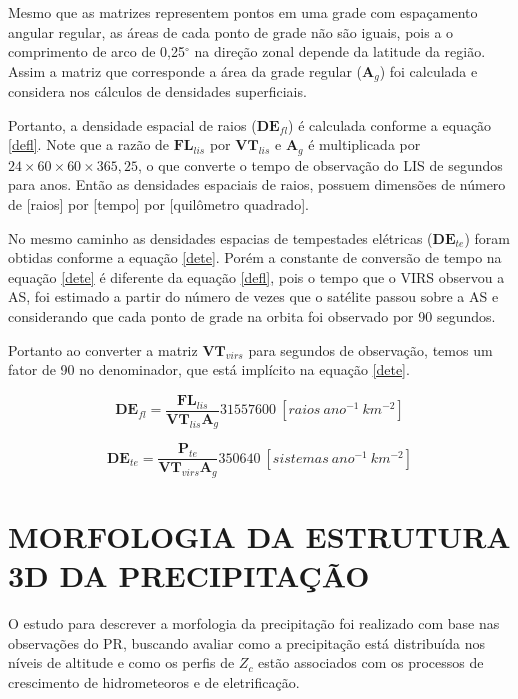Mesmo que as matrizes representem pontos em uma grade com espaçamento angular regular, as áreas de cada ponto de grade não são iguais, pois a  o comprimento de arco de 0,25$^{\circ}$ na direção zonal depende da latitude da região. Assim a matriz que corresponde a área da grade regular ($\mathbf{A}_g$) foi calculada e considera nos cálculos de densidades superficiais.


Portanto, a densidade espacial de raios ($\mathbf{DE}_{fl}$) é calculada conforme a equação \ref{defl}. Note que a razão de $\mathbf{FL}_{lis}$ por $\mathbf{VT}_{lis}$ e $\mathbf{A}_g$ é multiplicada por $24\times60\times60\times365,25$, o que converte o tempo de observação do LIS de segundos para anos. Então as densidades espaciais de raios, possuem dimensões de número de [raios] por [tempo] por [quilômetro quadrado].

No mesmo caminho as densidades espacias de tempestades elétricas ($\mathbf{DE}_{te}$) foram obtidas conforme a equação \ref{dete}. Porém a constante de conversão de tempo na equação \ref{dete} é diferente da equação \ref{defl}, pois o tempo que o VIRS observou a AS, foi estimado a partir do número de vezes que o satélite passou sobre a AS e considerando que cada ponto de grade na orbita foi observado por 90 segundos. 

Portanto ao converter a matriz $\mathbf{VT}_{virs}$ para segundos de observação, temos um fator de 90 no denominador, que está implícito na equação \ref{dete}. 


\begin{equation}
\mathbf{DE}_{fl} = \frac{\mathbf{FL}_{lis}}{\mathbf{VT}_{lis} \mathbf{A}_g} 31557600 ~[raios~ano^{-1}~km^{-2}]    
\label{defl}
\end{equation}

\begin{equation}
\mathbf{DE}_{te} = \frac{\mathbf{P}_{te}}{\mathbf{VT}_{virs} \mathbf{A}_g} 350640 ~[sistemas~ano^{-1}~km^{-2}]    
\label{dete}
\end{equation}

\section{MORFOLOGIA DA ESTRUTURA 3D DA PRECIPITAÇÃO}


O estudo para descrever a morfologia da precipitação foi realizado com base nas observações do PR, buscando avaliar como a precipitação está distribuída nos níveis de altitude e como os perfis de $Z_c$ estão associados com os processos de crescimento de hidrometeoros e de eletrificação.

::::::::

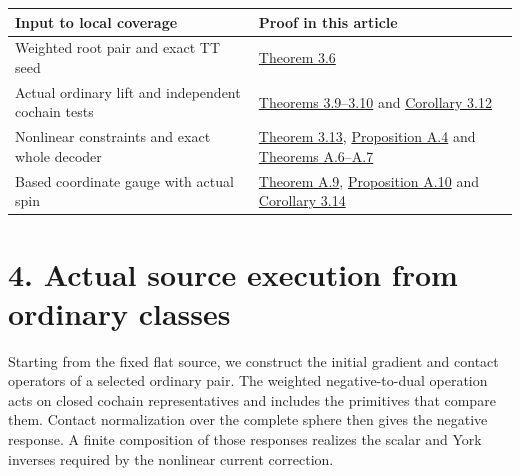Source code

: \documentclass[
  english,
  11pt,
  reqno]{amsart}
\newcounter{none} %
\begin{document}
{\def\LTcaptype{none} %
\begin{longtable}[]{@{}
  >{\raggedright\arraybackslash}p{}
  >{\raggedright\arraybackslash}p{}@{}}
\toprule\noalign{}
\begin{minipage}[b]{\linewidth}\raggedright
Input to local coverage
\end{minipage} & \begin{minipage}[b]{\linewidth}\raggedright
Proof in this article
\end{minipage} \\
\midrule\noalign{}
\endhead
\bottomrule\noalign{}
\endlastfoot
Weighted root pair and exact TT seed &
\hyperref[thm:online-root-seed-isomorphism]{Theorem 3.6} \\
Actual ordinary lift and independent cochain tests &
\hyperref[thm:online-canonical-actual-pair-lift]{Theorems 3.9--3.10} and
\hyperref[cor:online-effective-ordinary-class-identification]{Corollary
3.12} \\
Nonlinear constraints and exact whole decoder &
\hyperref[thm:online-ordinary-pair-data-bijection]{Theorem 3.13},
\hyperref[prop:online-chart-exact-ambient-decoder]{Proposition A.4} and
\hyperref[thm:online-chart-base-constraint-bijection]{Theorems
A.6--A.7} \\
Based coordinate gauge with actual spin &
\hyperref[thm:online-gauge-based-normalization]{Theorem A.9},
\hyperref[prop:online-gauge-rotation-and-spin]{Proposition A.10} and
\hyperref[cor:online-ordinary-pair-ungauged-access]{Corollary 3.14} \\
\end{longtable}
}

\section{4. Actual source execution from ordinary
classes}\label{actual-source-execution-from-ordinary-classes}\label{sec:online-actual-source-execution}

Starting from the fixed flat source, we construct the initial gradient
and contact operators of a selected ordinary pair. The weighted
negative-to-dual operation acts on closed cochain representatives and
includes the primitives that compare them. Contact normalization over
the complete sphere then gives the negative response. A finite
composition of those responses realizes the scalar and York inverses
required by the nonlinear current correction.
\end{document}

::::::::

**What to do:** The expected answer is a copy of each line in the listing above that contains "lift".

**Response to this task:**
Actual ordinary lift and independent cochain tests &
\hyperref[thm:online-canonical-actual-pair-lift]{Theorems 3.9--3.10} and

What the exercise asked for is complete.